▶ [Exercise instructions] Look through the material below and say how many of its lines carry the string "sample". Only the number should be given.

▶ [Provided information]
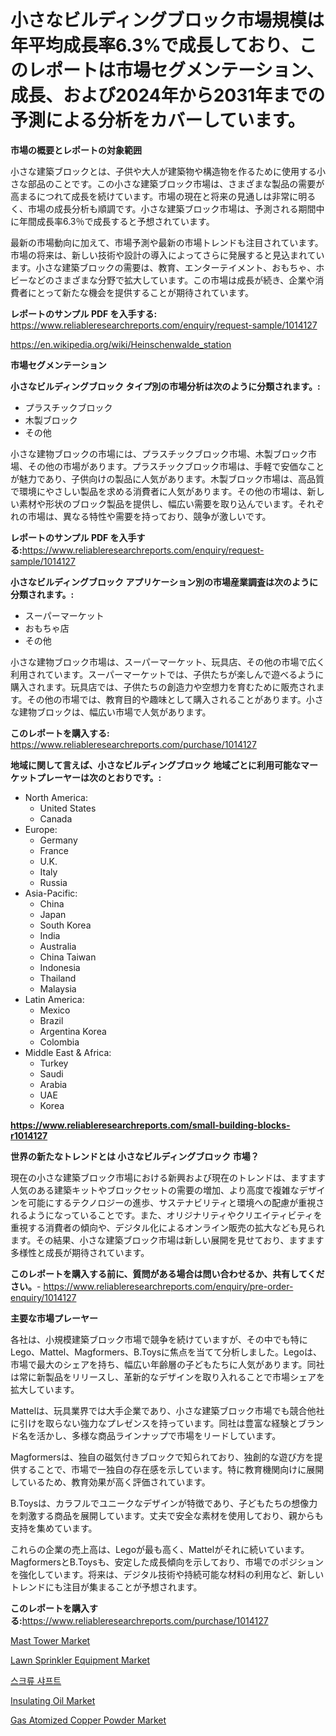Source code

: <p><h1>小さなビルディングブロック市場規模は年平均成長率6.3%で成長しており、このレポートは市場セグメンテーション、成長、および2024年から2031年までの予測による分析をカバーしています。</h1></p><p><strong>市場の概要とレポートの対象範囲</strong></p>
<p><p>小さな建築ブロックとは、子供や大人が建築物や構造物を作るために使用する小さな部品のことです。この小さな建築ブロック市場は、さまざまな製品の需要が高まるにつれて成長を続けています。市場の現在と将来の見通しは非常に明るく、市場の成長分析も順調です。小さな建築ブロック市場は、予測される期間中に年間成長率6.3％で成長すると予想されています。</p><p>最新の市場動向に加えて、市場予測や最新の市場トレンドも注目されています。市場の将来は、新しい技術や設計の導入によってさらに発展すると見込まれています。小さな建築ブロックの需要は、教育、エンターテイメント、おもちゃ、ホビーなどのさまざまな分野で拡大しています。この市場は成長が続き、企業や消費者にとって新たな機会を提供することが期待されています。</p></p>
<p><strong>レポートのサンプル PDF を入手する:</strong> <a href="https://www.reliableresearchreports.com/enquiry/request-sample/1014127">https://www.reliableresearchreports.com/enquiry/request-sample/1014127</a></p>
<p><a href="https://en.wikipedia.org/wiki/Heinschenwalde_station">https://en.wikipedia.org/wiki/Heinschenwalde_station</a></p>
<p><strong>市場セグメンテーション</strong></p>
<p><strong>小さなビルディングブロック タイプ別の市場分析は次のように分類されます。:</strong></p>
<p><ul><li>プラスチックブロック</li><li>木製ブロック</li><li>その他</li></ul></p>
<p><p>小さな建物ブロックの市場には、プラスチックブロック市場、木製ブロック市場、その他の市場があります。プラスチックブロック市場は、手軽で安価なことが魅力であり、子供向けの製品に人気があります。木製ブロック市場は、高品質で環境にやさしい製品を求める消費者に人気があります。その他の市場は、新しい素材や形状のブロック製品を提供し、幅広い需要を取り込んでいます。それぞれの市場は、異なる特性や需要を持っており、競争が激しいです。</p></p>
<p><strong>レポートのサンプル PDF を入手する:</strong><a href="https://www.reliableresearchreports.com/enquiry/request-sample/1014127">https://www.reliableresearchreports.com/enquiry/request-sample/1014127</a></p>
<p><strong> 小さなビルディングブロック アプリケーション別の市場産業調査は次のように分類されます。:</strong></p>
<p><ul><li>スーパーマーケット</li><li>おもちゃ店</li><li>その他</li></ul></p>
<p><p>小さな建物ブロック市場は、スーパーマーケット、玩具店、その他の市場で広く利用されています。スーパーマーケットでは、子供たちが楽しんで遊べるように購入されます。玩具店では、子供たちの創造力や空想力を育むために販売されます。その他の市場では、教育目的や趣味として購入されることがあります。小さな建物ブロックは、幅広い市場で人気があります。</p></p>
<p><strong>このレポートを購入する:</strong> <a href="https://www.reliableresearchreports.com/purchase/1014127">https://www.reliableresearchreports.com/purchase/1014127</a></p>
<p><strong>地域に関して言えば、小さなビルディングブロック 地域ごとに利用可能なマーケットプレーヤーは次のとおりです。:</strong></p>
<p><ul>
    <li>
        North America:
        <ul>
            <li>United States</li>
            <li>Canada</li>
        </ul>
    </li>
    <li>
        Europe:
        <ul>
            <li>Germany</li>
            <li>France</li>
            <li>U.K.</li>
            <li>Italy</li>
            <li>Russia</li>
        </ul>
    </li>
    <li>
        Asia-Pacific:
        <ul>
            <li>China</li>
            <li>Japan</li>
            <li>South Korea</li>
            <li>India</li>
            <li>Australia</li>
            <li>China Taiwan</li>
            <li>Indonesia</li>
            <li>Thailand</li>
            <li>Malaysia</li>
        </ul>
    </li>
    <li>
        Latin America:
        <ul>
            <li>Mexico</li>
            <li>Brazil</li>
            <li>Argentina Korea</li>
            <li>Colombia</li>
        </ul>
    </li>
    <li>
        Middle East & Africa:
        <ul>
            <li>Turkey</li>
            <li>Saudi</li>
            <li>Arabia</li>
            <li>UAE</li>
            <li>Korea</li>
        </ul>
    </li>
    </ul></p>
<p><strong><a href="https://www.reliableresearchreports.com/small-building-blocks-r1014127">https://www.reliableresearchreports.com/small-building-blocks-r1014127</a></strong></p>
<p><strong>世界の新たなトレンドとは 小さなビルディングブロック 市場？</strong></p>
<p><p>現在の小さな建築ブロック市場における新興および現在のトレンドは、ますます人気のある建築キットやブロックセットの需要の増加、より高度で複雑なデザインを可能にするテクノロジーの進歩、サステナビリティと環境への配慮が重視されるようになっていることです。また、オリジナリティやクリエイティビティを重視する消費者の傾向や、デジタル化によるオンライン販売の拡大なども見られます。その結果、小さな建築ブロック市場は新しい展開を見せており、ますます多様性と成長が期待されています。</p></p>
<p><strong>このレポートを購入する前に、質問がある場合は問い合わせるか、共有してください。</strong>- <a href="https://www.reliableresearchreports.com/enquiry/pre-order-enquiry/1014127">https://www.reliableresearchreports.com/enquiry/pre-order-enquiry/1014127</a></p>
<p><strong>主要な市場プレーヤー</strong></p>
<p><p>各社は、小規模建築ブロック市場で競争を続けていますが、その中でも特にLego、Mattel、Magformers、B.Toysに焦点を当てて分析しました。Legoは、市場で最大のシェアを持ち、幅広い年齢層の子どもたちに人気があります。同社は常に新製品をリリースし、革新的なデザインを取り入れることで市場シェアを拡大しています。</p><p>Mattelは、玩具業界では大手企業であり、小さな建築ブロック市場でも競合他社に引けを取らない強力なプレゼンスを持っています。同社は豊富な経験とブランド名を活かし、多様な商品ラインナップで市場をリードしています。</p><p>Magformersは、独自の磁気付きブロックで知られており、独創的な遊び方を提供することで、市場で一独自の存在感を示しています。特に教育機関向けに展開しているため、教育効果が高く評価されています。</p><p>B.Toysは、カラフルでユニークなデザインが特徴であり、子どもたちの想像力を刺激する商品を展開しています。丈夫で安全な素材を使用しており、親からも支持を集めています。</p><p>これらの企業の売上高は、Legoが最も高く、Mattelがそれに続いています。 MagformersとB.Toysも、安定した成長傾向を示しており、市場でのポジションを強化しています。将来は、デジタル技術や持続可能な材料の利用など、新しいトレンドにも注目が集まることが予想されます。</p></p>
<p><strong>このレポートを購入する:</strong><a href="https://www.reliableresearchreports.com/purchase/1014127">https://www.reliableresearchreports.com/purchase/1014127</a></p>
<p><p><a href="https://github.com/maudAbbott7/Market-Research-Report-List-2/blob/main/mast-tower-market.md">Mast Tower Market</a></p><p><a href="https://github.com/MaraKoelpin2023/Market-Research-Report-List-2/blob/main/lawn-sprinkler-equipment-market.md">Lawn Sprinkler Equipment Market</a></p><p><a href="https://github.com/LuckeyCorbin/Market-Research-Report-List-2/blob/main/539849054462.md">스크류 샤프트</a></p><p><a href="https://www.linkedin.com/pulse/insulating-oil-market-forecast-global-trends-analysis-from-ffmvf">Insulating Oil Market</a></p><p><a href="https://medium.com/@rasauncoleman20/global-gas-atomized-copper-powder-market-focus-on-product-type-less-than-100-mesh-100-200-9aff6d34e270">Gas Atomized Copper Powder Market</a></p></p>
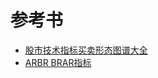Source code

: # 参考书
  * [股市技术指标买卖形态图谱大全](https://weread.qq.com/web/reader/79632e005b1c587964c5a68)
  * [ARBR BRAR指标](http://www.net767.com/Special/arbr/)
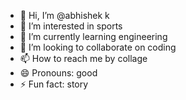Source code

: - 👋 Hi, I’m @abhishek k
- 👀 I’m interested in sports
- 🌱 I’m currently learning  engineering
- 💞️ I’m looking to collaborate on  coding
- 📫 How to reach me by collage
- 😄 Pronouns: good
- ⚡ Fun fact: story 

<!---
abhishek k/abhishek kis a ✨ special ✨ repository because its `README.md` (this file) appears on your GitHub profile.
You can click the Preview link to take a look at your changes.
--->
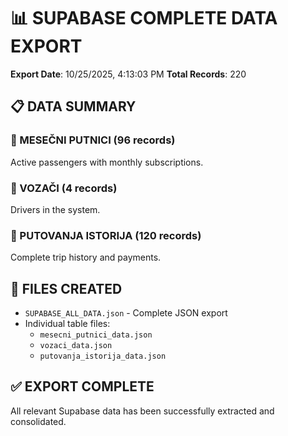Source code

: # 📊 SUPABASE COMPLETE DATA EXPORT
**Export Date**: 10/25/2025, 4:13:03 PM
**Total Records**: 220

## 📋 DATA SUMMARY

### 🔸 MESEČNI PUTNICI (96 records)
Active passengers with monthly subscriptions.

### 🔸 VOZAČI (4 records)  
Drivers in the system.

### 🔸 PUTOVANJA ISTORIJA (120 records)
Complete trip history and payments.

## 📁 FILES CREATED
- `SUPABASE_ALL_DATA.json` - Complete JSON export
- Individual table files:
  - `mesecni_putnici_data.json`
  - `vozaci_data.json`  
  - `putovanja_istorija_data.json`

## ✅ EXPORT COMPLETE
All relevant Supabase data has been successfully extracted and consolidated.
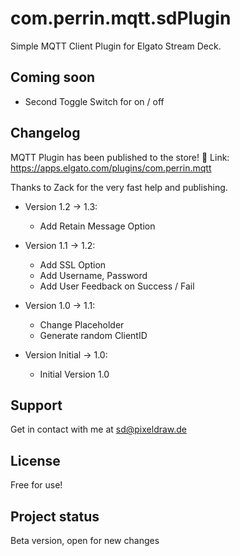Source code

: # com.perrin.mqtt.sdPlugin

Simple MQTT Client Plugin for Elgato Stream Deck.

## Coming soon
- Second Toggle Switch for on / off

## Changelog

MQTT Plugin has been published to the store! 🎉
Link: https://apps.elgato.com/plugins/com.perrin.mqtt

Thanks to Zack for the very fast help and publishing.

- Version 1.2 -> 1.3:
    - Add Retain Message Option

- Version 1.1 -> 1.2:
    - Add SSL Option
    - Add Username, Password
    - Add User Feedback on Success / Fail

- Version 1.0 -> 1.1:
    - Change Placeholder
    - Generate random ClientID

- Version Initial -> 1.0:
    - Initial Version 1.0

## Support
Get in contact with me at sd@pixeldraw.de

## License
Free for use!

## Project status
Beta version, open for new changes

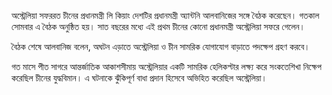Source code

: অস্ট্রেলিয়া সফররত চীনের প্রধানমন্ত্রী লি কিয়াং দেশটির প্রধানমন্ত্রী অ্যান্টনি আলবানিজের সঙ্গে বৈঠক করেছেন। গতকাল সোমবার এ বৈঠক অনুষ্ঠিত হয়। সাত বছরের মধ্যে এই প্রথম চীনের কোনো প্রধানমন্ত্রী অস্ট্রেলিয়া সফরে গেলেন।

বৈঠক শেষে আলবানিজ বলেন, অঘটন এড়াতে অস্ট্রেলিয়া ও চীন সামরিক যোগাযোগ বাড়াতে পদক্ষেপ গ্রহণ করবে।

গত মাসে পীত সাগরে আন্তর্জাতিক আকাশসীমায় অস্ট্রেলিয়ার একটি সামরিক হেলিকপ্টার লক্ষ্য করে সংকতেশিখা নিক্ষেপ করেছিল চীনের যুদ্ধবিমান। এ ঘটনাকে ঝুঁকিপূর্ণ বাধা প্রদান হিসেবে অভিহিত করেছিল অস্ট্রেলিয়া।
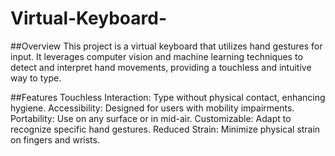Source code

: # Virtual-Keyboard-

##Overview 
This project is a virtual keyboard that utilizes hand gestures for input. It leverages computer vision and machine learning techniques to detect and interpret hand movements, providing a touchless and intuitive way to type.

##Features 
Touchless Interaction: Type without physical contact, enhancing hygiene.
Accessibility: Designed for users with mobility impairments.
Portability: Use on any surface or in mid-air.
Customizable: Adapt to recognize specific hand gestures.
Reduced Strain: Minimize physical strain on fingers and wrists.
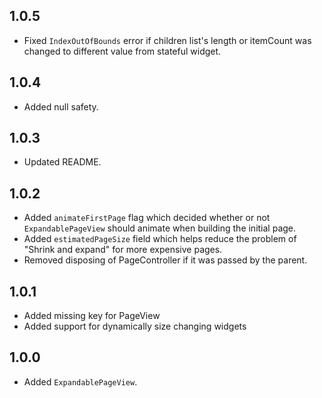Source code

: ## 1.0.5

* Fixed `IndexOutOfBounds` error if children list's length or itemCount was changed to different value from stateful widget.

## 1.0.4

* Added null safety.

## 1.0.3

* Updated README.

## 1.0.2

* Added `animateFirstPage` flag which decided whether or not `ExpandablePageView` should animate when building the initial page.
* Added `estimatedPageSize` field which helps reduce the problem of "Shrink and expand" for more expensive pages.
* Removed disposing of PageController if it was passed by the parent.

## 1.0.1

* Added missing key for PageView
* Added support for dynamically size changing widgets

## 1.0.0

* Added `ExpandablePageView`.
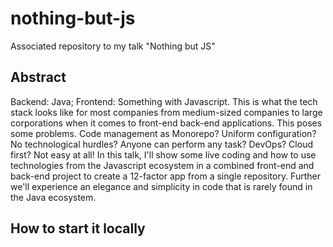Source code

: # nothing-but-js
Associated repository to my talk "Nothing but JS"

## Abstract

Backend: Java; Frontend: Something with Javascript. This is what the tech stack looks like for most companies from medium-sized companies to large corporations when it comes to front-end back-end applications. This poses some problems. Code management as Monorepo? Uniform configuration? No technological hurdles? Anyone can perform any task? DevOps? Cloud first? Not easy at all! In this talk, I'll show some live coding and how to use technologies from the Javascript ecosystem in a combined front-end and back-end project to create a 12-factor app from a single repository. Further we'll experience an elegance and simplicity in code that is rarely found in the Java ecosystem.

## How to start it locally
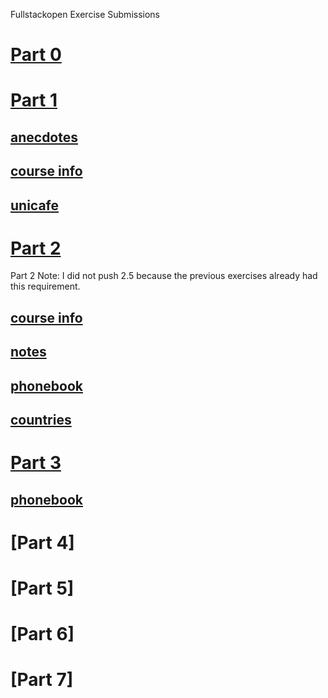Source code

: Fullstackopen Exercise Submissions

# [Part 0](https://github.com/I-keep-trying/fullstackopen-exercises/tree/master/part0)

# [Part 1](https://github.com/I-keep-trying/fullstackopen-exercises/tree/master/part1)

## [anecdotes](https://github.com/I-keep-trying/fullstackopen-exercises/tree/master/part1/anecdotes)

## [course info](https://github.com/I-keep-trying/fullstackopen-exercises/tree/master/part1/course-info-app)

## [unicafe](https://github.com/I-keep-trying/fullstackopen-exercises/tree/master/part1/unicafe)

# [Part 2](https://github.com/I-keep-trying/fullstackopen-exercises/tree/master/part2)

Part 2 Note: I did not push 2.5 because the previous exercises already had this requirement.

## [course info](https://github.com/I-keep-trying/fullstackopen-exercises/tree/master/part2/course-info)

## [notes](https://github.com/I-keep-trying/fullstackopen-exercises/tree/master/part2/notes)

## [phonebook](https://github.com/I-keep-trying/fullstackopen-exercises/tree/master/part2/phonebook)

## [countries](https://github.com/I-keep-trying/fullstackopen-exercises/tree/master/part2/countries)

# [Part 3](https://github.com/I-keep-trying/fullstackopen-exercises/tree/master/part3/hello)

## [phonebook](https://github.com/I-keep-trying/fullstack-exercise3-phonebook)

# [Part 4]

# [Part 5]

# [Part 6]

# [Part 7]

▶ [Result] 2